Sometimes we get stuck in a particular way of thinking. We obsess about one circumstance, one thing that might happen to us at work, at school, at the playgroup, or in our personal lives and relationships. It’s hard to pull ourselves out of that rut. In an attempt to talk about anything but cancer, I’m trying this meme that Canape proposed last night. It’s called 15 years in a nutshell, and the goal is to sum up your life in 10 easy bullet points that you would send to a friend you hadn’t seen in that long. So let’s see … 15 years ago, I was a child of 20. (OMG, am I 35 already? How did that happen?)
Here’s what I’ve been up to in the last 15 years:
1. Left my fancy pants small liberal arts college in search of the wider world. Didn’t tell anyone, just packed up my car with what I could and left the rest behind.
2. Transferred to a major research institution eight hours away, greedily overloaded my schedule with science classes, began doing research with one of my heroes I had only read about in a popular science book and then the journals, joined a sorority, made many many girlfriends who also loved math, science, and engineering, felt truly at home, and then met the man I would marry. We knew instantly, but waited 5 years to finish various degrees, learn how to cook (oops), and basically live on our own for a while.
3. Went to graduate school across the country in a different direction. Was challenged, dismissed, harassed, and ultimately respected. After some soul-searching, joined a different research group that was a better fit, only because it had other women graduate students and it didn’t seem to be as much of an issue. Found my niche among the graduate students and postdocs. Fell in love with spacecraft mission work. Married my college sweetheart, who by then was working in the department across campus. We spent our days in the labs and nights working on or talking about our space science research. We were young and in love with each other, science, space, and life.
4. Adopted a second dog, a beagle puppy who had been abandoned at the shelter where we volunteered.
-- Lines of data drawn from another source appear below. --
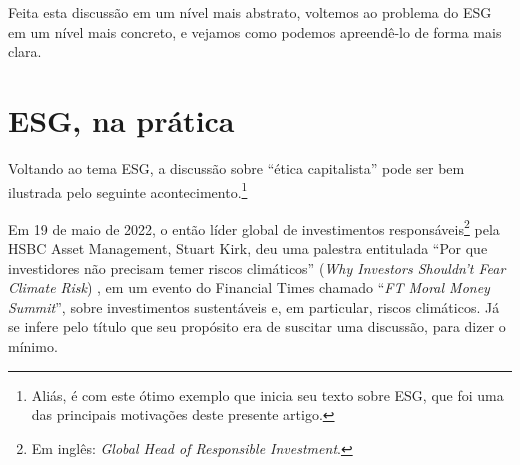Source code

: \documentclass[12pt]{article}
\numberwithin{equation}{section}
\theoremstyle{plain}
\theoremstyle{definition}
\theoremstyle{remark}
\begin{document}
Feita esta discussão em um nível mais abstrato, voltemos ao problema do ESG em um nível mais concreto, e vejamos como podemos apreendê-lo de forma mais clara.

\section{ESG, na prática}
Voltando ao tema ESG, a discussão sobre ``ética capitalista'' pode ser bem ilustrada pelo seguinte acontecimento.\footnote{Aliás, é com este ótimo exemplo que \textcite{Telesforo2025} inicia seu texto sobre ESG, que foi uma das principais motivações deste presente artigo.}

Em 19 de maio de 2022, o então líder global de investimentos responsáveis\footnote{Em inglês: \textit{Global Head of Responsible Investment}.} pela HSBC Asset Management, Stuart Kirk, deu uma palestra entitulada ``Por que investidores não precisam temer riscos climáticos'' (\textit{Why Investors Shouldn't Fear Climate Risk}) \parencite{Kirk2022}, em um evento do Financial Times chamado ``\textit{FT Moral Money Summit}'', sobre investimentos sustentáveis e, em particular, riscos climáticos. Já se infere pelo título que seu propósito era de suscitar uma discussão, para dizer o mínimo.
\end{document}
Found out soon that a) he was not a beagle, but a giant coonhound mix, and b) he was abandoned because he had separation anxiety and he was LOUD. Moved out of our beloved townhouse by the lake and into a run-down 1920’s era bungalow, where we were all much quieter and happier. Learned to garden, which brings me peace to this day.
5. Determined to finish our Ph.D.s within weeks of each other, we moved again into a tiny apartment with two tables for desks, and packed our house to be ready for the move. This worked. Free of distractions, we buckled down and spent six months writing and revising, and we successfully defended our dissertations two weeks apart.
6. Moved to Washington, D.C. to chase our dreams. I had my dream job, working as a scientist at NASA Headquarters, and WonderDaddy went to industry to gain experience there. After a few years, he joined me at NASA, and we had several golden years of working together side by side, an experience that was invigorating and rejuvinating for both of us. We did some of the best work of our lives then, reinforcing each other.
7. Had our first baby, Widget. Continued to work some and mother a lot, and Widget was incredibly cooperative. He quickly became the light of our lives, and we would do anything for him.
8. Second baby, Little Bear. Adorable, amazing, quirky, this little one completed our family and we are so blessed to have them. He’s walking now, and he is an incredible little person.
9. On June 16, 2007, I was diagnosed with inflammatory breast cancer, a disease that I’d never even heard of but was trying to kill me anyway. A year of chemotherapy, surgery, radiation, and isolation from all but the healthiest friends and their kids ensued. It was a terrible year, but we survived.
10. Now, right now, I am reviewing proposals for NASA again, writing a book about the history of space science, also for NASA, enjoying my time with the children, helping them grow into independent kids, organizing playdates, worrying about whether to send them to preschool, and all the mundane things that come with a life in the suburbs. It’s absolutely wonderful, and I couldn’t be happier.
So … what have you been up to the past 15 years?